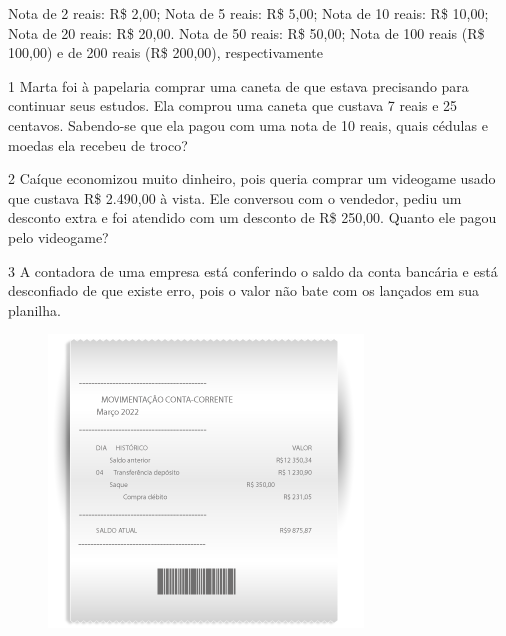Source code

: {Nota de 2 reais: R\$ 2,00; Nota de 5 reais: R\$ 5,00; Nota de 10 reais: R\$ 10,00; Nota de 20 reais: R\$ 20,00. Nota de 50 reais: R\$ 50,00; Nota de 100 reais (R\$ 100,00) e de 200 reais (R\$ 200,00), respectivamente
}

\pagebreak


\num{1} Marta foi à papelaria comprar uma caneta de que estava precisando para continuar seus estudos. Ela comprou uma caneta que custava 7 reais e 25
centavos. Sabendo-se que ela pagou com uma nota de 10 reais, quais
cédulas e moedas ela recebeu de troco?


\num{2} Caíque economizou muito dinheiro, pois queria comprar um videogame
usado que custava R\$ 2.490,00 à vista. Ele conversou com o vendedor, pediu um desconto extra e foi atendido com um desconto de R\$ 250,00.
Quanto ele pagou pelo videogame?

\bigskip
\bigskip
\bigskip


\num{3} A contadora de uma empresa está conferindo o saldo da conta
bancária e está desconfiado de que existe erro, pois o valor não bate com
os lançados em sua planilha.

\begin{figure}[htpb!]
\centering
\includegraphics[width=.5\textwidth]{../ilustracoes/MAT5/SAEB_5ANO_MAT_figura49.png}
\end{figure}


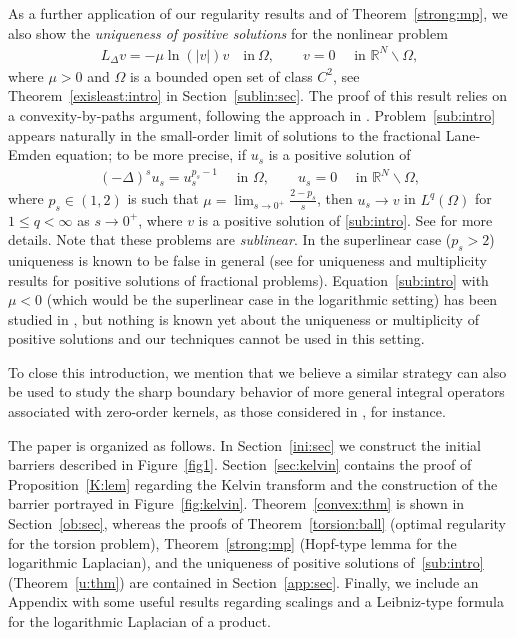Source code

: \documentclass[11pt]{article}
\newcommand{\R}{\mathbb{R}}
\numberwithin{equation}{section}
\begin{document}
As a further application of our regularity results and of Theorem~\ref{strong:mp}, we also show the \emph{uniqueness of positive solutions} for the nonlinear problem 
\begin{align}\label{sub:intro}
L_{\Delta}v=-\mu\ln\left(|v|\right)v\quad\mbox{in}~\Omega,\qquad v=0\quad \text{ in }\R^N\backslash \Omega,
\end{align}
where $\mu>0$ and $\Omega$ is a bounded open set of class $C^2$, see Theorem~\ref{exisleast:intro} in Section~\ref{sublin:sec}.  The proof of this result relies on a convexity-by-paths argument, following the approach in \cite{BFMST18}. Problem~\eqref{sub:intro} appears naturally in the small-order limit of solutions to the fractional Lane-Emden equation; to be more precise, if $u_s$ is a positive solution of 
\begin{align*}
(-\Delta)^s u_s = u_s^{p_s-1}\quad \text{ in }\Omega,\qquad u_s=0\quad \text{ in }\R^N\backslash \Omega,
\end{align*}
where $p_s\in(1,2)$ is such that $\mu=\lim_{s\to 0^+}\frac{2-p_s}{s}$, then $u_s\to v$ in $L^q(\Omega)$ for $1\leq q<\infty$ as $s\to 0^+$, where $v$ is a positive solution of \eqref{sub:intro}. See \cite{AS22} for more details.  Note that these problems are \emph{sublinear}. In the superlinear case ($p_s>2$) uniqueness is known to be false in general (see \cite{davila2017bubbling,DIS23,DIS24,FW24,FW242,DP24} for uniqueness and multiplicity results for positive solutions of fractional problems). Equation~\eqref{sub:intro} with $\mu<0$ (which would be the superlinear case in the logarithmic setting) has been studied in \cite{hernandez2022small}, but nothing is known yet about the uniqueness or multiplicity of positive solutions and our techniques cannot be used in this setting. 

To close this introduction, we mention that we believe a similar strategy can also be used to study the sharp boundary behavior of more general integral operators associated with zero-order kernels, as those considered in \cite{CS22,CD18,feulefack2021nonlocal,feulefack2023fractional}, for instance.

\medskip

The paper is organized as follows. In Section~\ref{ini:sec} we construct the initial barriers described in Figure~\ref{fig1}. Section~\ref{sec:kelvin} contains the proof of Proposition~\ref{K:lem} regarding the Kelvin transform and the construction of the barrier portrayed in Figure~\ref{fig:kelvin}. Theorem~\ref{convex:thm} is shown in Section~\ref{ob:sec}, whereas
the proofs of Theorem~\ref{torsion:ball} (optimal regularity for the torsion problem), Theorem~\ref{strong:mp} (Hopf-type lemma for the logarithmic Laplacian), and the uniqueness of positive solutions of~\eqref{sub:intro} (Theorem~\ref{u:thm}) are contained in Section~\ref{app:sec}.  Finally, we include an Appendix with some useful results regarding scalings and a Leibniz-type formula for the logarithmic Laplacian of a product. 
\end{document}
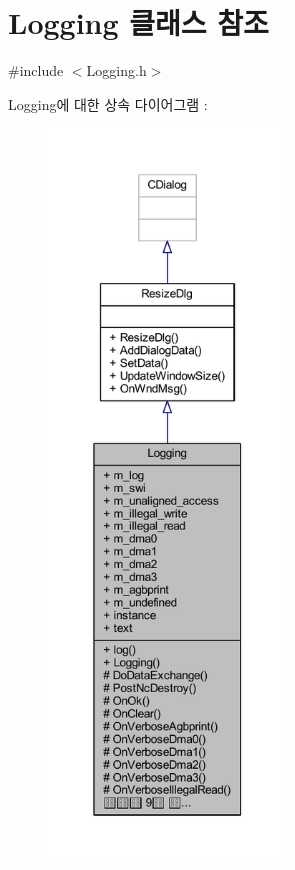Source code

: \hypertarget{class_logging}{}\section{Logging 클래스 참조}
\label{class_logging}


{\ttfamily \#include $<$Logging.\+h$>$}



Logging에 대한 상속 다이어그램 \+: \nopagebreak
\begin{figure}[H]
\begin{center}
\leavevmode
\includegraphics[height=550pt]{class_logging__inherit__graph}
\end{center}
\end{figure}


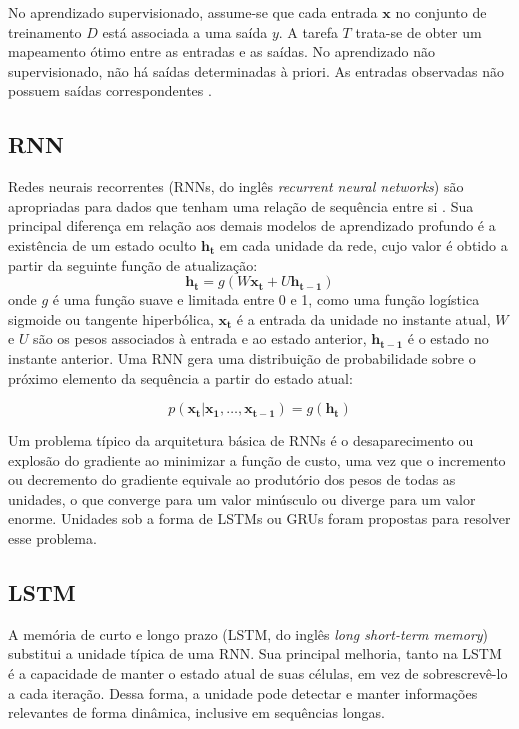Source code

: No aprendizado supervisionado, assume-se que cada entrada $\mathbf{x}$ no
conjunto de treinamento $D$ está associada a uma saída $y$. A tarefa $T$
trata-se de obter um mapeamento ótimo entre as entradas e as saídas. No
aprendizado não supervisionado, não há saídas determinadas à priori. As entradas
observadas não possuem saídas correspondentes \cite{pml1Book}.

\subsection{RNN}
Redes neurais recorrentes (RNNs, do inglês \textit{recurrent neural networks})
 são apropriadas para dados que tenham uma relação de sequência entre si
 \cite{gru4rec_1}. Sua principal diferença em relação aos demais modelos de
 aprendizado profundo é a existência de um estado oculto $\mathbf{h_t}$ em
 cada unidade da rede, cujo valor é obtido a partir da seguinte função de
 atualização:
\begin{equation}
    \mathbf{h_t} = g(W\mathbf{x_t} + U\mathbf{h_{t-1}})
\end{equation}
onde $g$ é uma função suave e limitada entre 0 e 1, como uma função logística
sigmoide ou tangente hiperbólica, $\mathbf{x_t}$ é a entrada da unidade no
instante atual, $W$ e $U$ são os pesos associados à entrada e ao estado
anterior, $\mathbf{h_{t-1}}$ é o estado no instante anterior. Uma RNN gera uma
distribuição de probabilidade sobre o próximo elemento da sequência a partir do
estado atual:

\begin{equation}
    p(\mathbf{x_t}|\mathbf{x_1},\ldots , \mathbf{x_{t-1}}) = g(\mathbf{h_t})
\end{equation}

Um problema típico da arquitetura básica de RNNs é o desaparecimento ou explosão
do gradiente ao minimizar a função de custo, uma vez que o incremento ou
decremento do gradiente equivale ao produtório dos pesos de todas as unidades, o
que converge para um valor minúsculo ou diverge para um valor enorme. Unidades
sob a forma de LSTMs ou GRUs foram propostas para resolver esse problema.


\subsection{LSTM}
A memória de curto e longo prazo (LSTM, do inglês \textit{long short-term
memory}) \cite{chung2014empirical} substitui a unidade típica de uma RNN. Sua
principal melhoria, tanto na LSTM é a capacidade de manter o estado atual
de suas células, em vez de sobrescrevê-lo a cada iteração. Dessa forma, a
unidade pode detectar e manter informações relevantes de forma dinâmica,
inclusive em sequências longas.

_____

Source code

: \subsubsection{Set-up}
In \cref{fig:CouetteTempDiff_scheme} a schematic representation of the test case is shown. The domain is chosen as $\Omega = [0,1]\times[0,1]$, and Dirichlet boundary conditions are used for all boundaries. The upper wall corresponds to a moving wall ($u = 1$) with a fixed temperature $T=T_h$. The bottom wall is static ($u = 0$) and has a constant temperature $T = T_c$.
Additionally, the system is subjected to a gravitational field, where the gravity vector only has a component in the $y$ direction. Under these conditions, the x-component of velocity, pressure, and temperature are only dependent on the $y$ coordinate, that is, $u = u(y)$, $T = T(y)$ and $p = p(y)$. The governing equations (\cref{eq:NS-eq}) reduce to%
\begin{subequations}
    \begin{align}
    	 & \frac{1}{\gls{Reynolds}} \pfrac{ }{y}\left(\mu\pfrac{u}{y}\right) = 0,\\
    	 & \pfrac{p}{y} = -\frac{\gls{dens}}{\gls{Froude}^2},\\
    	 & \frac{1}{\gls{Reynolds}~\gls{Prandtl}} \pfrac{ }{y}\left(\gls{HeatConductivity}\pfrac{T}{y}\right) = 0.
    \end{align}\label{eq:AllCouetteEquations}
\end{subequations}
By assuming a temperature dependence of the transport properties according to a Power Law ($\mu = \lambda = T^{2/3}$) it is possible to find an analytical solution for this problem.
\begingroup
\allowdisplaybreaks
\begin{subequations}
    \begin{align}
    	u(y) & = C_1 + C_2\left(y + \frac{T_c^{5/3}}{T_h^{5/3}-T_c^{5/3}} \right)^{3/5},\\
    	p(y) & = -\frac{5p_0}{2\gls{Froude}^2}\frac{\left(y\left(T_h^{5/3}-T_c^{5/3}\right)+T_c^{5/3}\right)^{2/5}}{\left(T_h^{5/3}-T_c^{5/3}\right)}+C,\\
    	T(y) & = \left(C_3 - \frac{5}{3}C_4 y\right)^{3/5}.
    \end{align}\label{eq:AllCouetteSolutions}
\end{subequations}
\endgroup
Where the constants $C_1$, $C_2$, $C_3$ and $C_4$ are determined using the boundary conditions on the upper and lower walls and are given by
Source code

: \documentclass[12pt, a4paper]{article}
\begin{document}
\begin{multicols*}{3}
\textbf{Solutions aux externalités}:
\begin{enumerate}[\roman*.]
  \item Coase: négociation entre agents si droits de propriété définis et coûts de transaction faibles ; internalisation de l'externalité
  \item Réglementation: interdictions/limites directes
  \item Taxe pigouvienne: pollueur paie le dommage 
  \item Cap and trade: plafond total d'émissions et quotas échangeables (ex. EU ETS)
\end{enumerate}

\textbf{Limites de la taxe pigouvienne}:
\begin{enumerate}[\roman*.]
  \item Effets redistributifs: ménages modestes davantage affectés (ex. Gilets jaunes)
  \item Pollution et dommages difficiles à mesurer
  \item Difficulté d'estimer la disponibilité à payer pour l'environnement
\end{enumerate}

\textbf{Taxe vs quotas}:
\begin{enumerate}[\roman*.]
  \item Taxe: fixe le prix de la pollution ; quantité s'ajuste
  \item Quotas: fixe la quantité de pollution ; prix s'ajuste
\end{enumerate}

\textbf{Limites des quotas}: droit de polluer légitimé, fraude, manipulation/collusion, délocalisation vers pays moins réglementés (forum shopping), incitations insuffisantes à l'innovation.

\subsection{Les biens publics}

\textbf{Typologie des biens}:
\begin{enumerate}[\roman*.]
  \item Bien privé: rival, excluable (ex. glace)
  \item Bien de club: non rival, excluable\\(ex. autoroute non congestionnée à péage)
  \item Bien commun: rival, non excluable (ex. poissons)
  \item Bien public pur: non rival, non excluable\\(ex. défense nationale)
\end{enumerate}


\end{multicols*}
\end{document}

_____

Work instructions
What lines in the listing include the string "rival"? Copy them out.

Answer for this exercise
  \item Bien privé: rival, excluable (ex. glace)
  \item Bien de club: non rival, excluable\\(ex. autoroute non congestionnée à péage)
  \item Bien commun: rival, non excluable (ex. poissons)
  \item Bien public pur: non rival, non excluable\\(ex. défense nationale)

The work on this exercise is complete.